Even more of your tax dollars are headed for the banks. We learned that from Ben Bernanke today in a roundabout way.
The Fed Chief told Congress the following: We have no structure, legal or regulatory, that allows us to resolve in a safe and sound way, a large fin international conglomerate. It's better, frankly, to try to resolve it in the context of continued operations than to allow it to fail and allow the chaos of a bankruptcy.
Why does that matter and what does it have to do with your money? Let's back up.
In late February the Treasury announced they would stress test the 19 or 20 largest banks in the United States. A lot of us—journalists, investors, Congress—assumed that stress test would be pass/fail. The banks that failed would be taken over, similar to what the FDIC does with smaller banks.
But now we’ve learned that is not going to be case, because Bernanke says no one in the government has the authority to do that with large, multinational financials.
So think about that—if the banks can’t be shut down—what the stress test for? It's not to determine who’s going to live or die. It is to determine how much more money they are going to need in order to survive. And where’s that money going to come from? You and me.
This is the second time Bernanke makes reference to this. He said it last week in the final minutes of his semi-annual testimony in front of Congress, when only Senators Corker and Dodd were in the room. Below is the exchange. (The point wasn’t lost on the rest of the Senate, because they’ve asked him about it several times today.)
The statement was made earlier that the Federal Reserve does not have the authority to close down an — a large institution. I think that the chairman may have been referring to AIG; I'm not sure.
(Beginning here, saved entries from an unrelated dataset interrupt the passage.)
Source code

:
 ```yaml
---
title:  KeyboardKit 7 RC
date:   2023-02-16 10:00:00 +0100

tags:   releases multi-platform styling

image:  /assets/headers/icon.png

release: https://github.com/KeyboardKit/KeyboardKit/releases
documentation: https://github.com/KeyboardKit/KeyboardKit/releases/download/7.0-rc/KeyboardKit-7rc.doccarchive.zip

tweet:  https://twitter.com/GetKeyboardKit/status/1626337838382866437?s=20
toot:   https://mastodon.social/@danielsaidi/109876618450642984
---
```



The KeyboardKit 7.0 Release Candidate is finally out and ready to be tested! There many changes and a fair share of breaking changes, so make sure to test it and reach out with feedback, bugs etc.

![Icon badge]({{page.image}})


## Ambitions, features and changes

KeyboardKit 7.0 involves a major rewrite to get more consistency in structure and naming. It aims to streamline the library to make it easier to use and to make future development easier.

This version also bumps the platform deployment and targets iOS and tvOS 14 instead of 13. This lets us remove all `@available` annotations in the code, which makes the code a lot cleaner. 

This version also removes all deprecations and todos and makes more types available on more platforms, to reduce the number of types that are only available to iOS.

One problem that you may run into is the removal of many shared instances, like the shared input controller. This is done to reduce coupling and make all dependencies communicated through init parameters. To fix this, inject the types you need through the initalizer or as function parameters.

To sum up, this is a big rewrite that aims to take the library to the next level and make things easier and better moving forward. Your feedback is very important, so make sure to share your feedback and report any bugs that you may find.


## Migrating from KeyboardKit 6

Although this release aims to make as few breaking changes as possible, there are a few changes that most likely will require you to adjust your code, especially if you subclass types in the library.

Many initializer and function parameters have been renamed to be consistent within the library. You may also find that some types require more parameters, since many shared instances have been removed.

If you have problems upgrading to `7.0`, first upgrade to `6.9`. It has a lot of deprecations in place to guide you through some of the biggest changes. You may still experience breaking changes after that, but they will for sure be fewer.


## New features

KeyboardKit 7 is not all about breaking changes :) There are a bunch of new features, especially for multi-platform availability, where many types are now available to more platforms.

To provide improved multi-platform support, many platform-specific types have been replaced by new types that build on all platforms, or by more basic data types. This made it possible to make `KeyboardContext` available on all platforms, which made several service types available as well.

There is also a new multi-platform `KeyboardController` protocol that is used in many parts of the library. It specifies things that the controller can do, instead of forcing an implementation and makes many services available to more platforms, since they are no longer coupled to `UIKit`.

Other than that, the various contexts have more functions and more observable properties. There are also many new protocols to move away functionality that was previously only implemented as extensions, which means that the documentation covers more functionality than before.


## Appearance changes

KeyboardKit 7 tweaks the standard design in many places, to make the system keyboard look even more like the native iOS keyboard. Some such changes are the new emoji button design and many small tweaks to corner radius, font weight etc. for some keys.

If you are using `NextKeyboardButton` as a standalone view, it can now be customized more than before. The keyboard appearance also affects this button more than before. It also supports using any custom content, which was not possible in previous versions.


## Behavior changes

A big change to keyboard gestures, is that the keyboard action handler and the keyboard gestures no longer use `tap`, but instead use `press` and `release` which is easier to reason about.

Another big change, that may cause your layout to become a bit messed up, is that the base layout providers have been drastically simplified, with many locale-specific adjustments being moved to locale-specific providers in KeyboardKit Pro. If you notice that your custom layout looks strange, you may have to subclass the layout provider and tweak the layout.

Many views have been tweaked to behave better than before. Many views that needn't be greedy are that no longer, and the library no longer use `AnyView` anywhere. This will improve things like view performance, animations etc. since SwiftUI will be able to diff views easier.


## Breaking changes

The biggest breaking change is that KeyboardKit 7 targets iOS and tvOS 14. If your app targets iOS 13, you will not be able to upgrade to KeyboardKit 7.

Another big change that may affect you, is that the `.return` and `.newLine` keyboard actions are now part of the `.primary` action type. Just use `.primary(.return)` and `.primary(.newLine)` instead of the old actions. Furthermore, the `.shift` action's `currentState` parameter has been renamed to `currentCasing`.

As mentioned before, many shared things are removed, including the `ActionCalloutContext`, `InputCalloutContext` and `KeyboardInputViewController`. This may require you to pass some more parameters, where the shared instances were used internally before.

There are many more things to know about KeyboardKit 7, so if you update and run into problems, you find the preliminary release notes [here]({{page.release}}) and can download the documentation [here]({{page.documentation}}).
But I'm wondering if it would be good for him to clarify and then, since this committee, I guess, would have something to do with that, if there's something that he's asking for. I'll wait until —there's something he's asking for — because what I'd hate to happen is, two years from now, we end up in a situation — if it's AIG — he might have been talking about Citigroup . I don't know who he's talking about; I'd love the clarification.
Bernanke: I think what's missing is a comprehensive resolution authority, a set of rules and guidelines which — which explains how the government in general would address the potential failure of a systematically critical firm, like AIG , for example.
Senator CORKER: So it could be Citigroup? It could be any firm?
BERNANKE: Right. The existing rules don't cover Citigroup, because that's a bank-holding company with lots of different components. So we don't have a good framework for dealing with systematically critical firms. At the Fed, we're working on some proposals. We'd be happy to share them with you at some point.
But I do think that that's the first step — when it's — until it's safe to close down a big firm, you're going to be forced to take actions to avoid it.
So get ready to pay up, because it looks like they are sticking with the status quo of more money, more money and more money.